Mohsen ALIAKBARIAN, Vahid GHAVAMI, Fahimeh HOSEINZADEH, Rozita KHODASHAHI
Experimental and Clinical Transplantation - 2026;24(3):260-267
Objectives: For liver transplant candidates, transplantation or death on wait lists can be competing risks. This study used competing risk analysis to estimate the probability of death among patients on wait lists for liver transplant. Materials and Methods: We retrospectively analyzed liver transplant candidates registered at the Montaseriyeh Transplant Center Registry of Mashhad University of Medical Sciences (Iran) from 2013 to 2024. We followed patients from listing through transplant, death, or end of study. We collected demographic, clinical, laboratory, and follow-up details. We used Gray's test to assess cumulative incidence of death across different listing periods, orthotopic liver transplant groups, and Model for End-Stage Liver Disease severity levels.
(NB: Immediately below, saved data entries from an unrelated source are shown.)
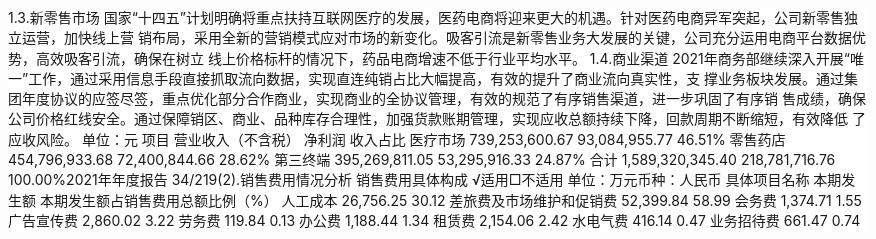 1.3.新零售市场
国家“十四五”计划明确将重点扶持互联网医疗的发展，医药电商将迎来更大的机遇。针对医药电商异军突起，公司新零售独立运营，加快线上营
销布局，采用全新的营销模式应对市场的新变化。吸客引流是新零售业务大发展的关键，公司充分运用电商平台数据优势，高效吸客引流，确保在树立
线上价格标杆的情况下，药品电商增速不低于行业平均水平。
1.4.商业渠道
2021年商务部继续深入开展“唯一”工作，通过采用信息手段直接抓取流向数据，实现直连纯销占比大幅提高，有效的提升了商业流向真实性，支
撑业务板块发展。通过集团年度协议的应签尽签，重点优化部分合作商业，实现商业的全协议管理，有效的规范了有序销售渠道，进一步巩固了有序销
售成绩，确保公司价格红线安全。通过保障销区、商业、品种库存合理性，加强货款账期管理，实现应收总额持续下降，回款周期不断缩短，有效降低
了应收风险。
单位：元
项目
营业收入（不含税）
净利润
收入占比
医疗市场
739,253,600.67
93,084,955.77
46.51%
零售药店
454,796,933.68
72,400,844.66
28.62%
第三终端
395,269,811.05
53,295,916.33
24.87%
合计
1,589,320,345.40
218,781,716.76
100.00%2021年年度报告
34/219(2).销售费用情况分析
销售费用具体构成
√适用□不适用
单位：万元币种：人民币
具体项目名称
本期发生额
本期发生额占销售费用总额比例（%）
人工成本
26,756.25
30.12
差旅费及市场维护和促销费
52,399.84
58.99
会务费
1,374.71
1.55
广告宣传费
2,860.02
3.22
劳务费
119.84
0.13
办公费
1,188.44
1.34
租赁费
2,154.06
2.42
水电气费
416.14
0.47
业务招待费
661.47
0.74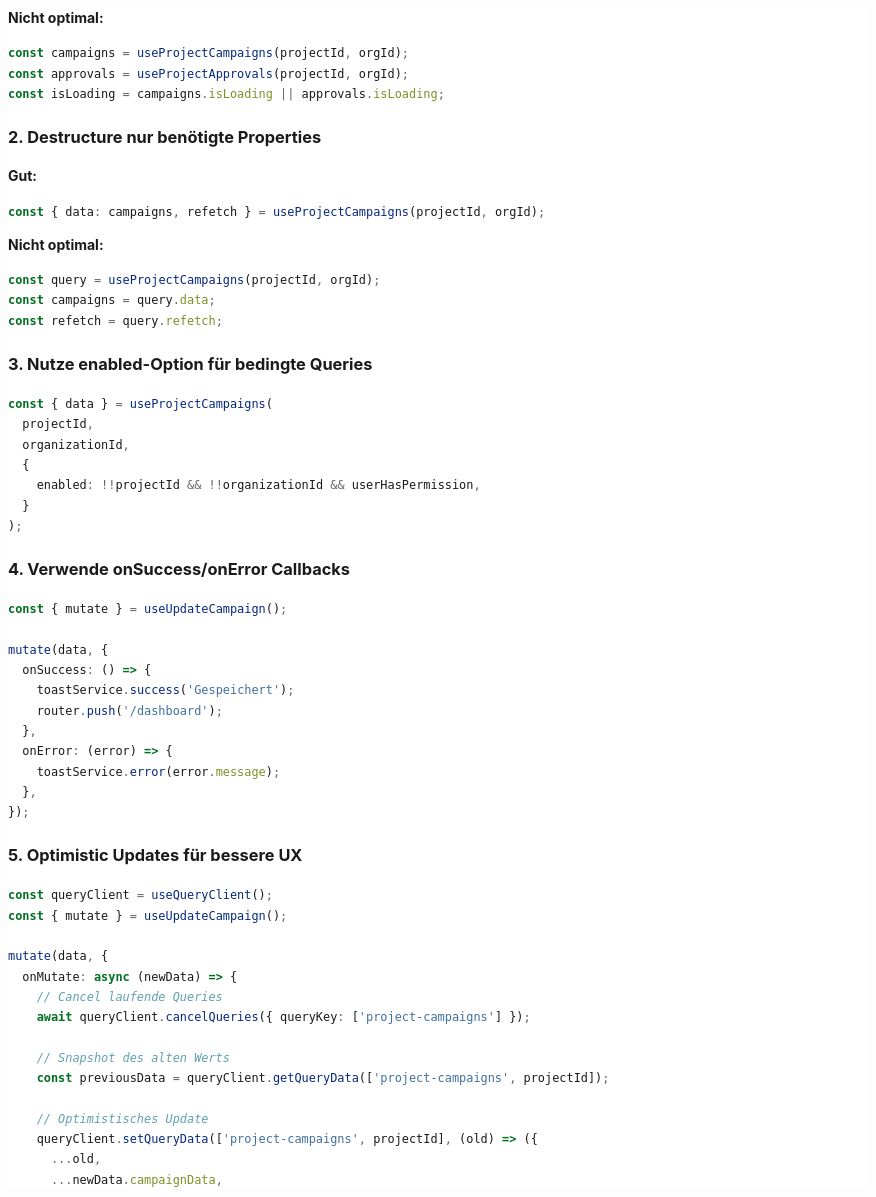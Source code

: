 **Nicht optimal:**
```typescript
const campaigns = useProjectCampaigns(projectId, orgId);
const approvals = useProjectApprovals(projectId, orgId);
const isLoading = campaigns.isLoading || approvals.isLoading;
```

### 2. Destructure nur benötigte Properties

**Gut:**
```typescript
const { data: campaigns, refetch } = useProjectCampaigns(projectId, orgId);
```

**Nicht optimal:**
```typescript
const query = useProjectCampaigns(projectId, orgId);
const campaigns = query.data;
const refetch = query.refetch;
```

### 3. Nutze enabled-Option für bedingte Queries

```typescript
const { data } = useProjectCampaigns(
  projectId,
  organizationId,
  {
    enabled: !!projectId && !!organizationId && userHasPermission,
  }
);
```

### 4. Verwende onSuccess/onError Callbacks

```typescript
const { mutate } = useUpdateCampaign();

mutate(data, {
  onSuccess: () => {
    toastService.success('Gespeichert');
    router.push('/dashboard');
  },
  onError: (error) => {
    toastService.error(error.message);
  },
});
```

### 5. Optimistic Updates für bessere UX

```typescript
const queryClient = useQueryClient();
const { mutate } = useUpdateCampaign();

mutate(data, {
  onMutate: async (newData) => {
    // Cancel laufende Queries
    await queryClient.cancelQueries({ queryKey: ['project-campaigns'] });

    // Snapshot des alten Werts
    const previousData = queryClient.getQueryData(['project-campaigns', projectId]);

    // Optimistisches Update
    queryClient.setQueryData(['project-campaigns', projectId], (old) => ({
      ...old,
      ...newData.campaignData,
```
To estimate the effects of various covariates while accounting for transplantation as a competing event, we conducted a competing risk regression using the Fine and Gray subdistribution hazard model. We used R software (cmprsk and cuminc packages) for statistical analyses. Results: Average age of patients was 50.84 +/- 13.78 years. Over the follow-up period, 503 patients (60.0%) received transplants, 233 (27.8%) died while waiting for transplant, and 102 (12.2%) were administratively censored. Among transplant patients, 65.9% had Model for End-Stage Liver Disease scores between 10 and 20, with mortality increasing with increased scores. The hazard model showed no significant differences in death risk by age, sex, marital status, year of transplant, or etiology group. However, patients with higher Model for End-Stage Liver Disease scores had significantly greater risk of death than those with lower scores (P < .001). Conclusions: Increased Model for End-Stage Liver Disease score emerged as the most significant predictor of mortality among patients waiting for liver transplant. Focusing on candidates with high scores and tackling socioeconomic barriers could improve survival outcomes. These insights can inform future approaches to optimize patient prioritization and transplant allocation.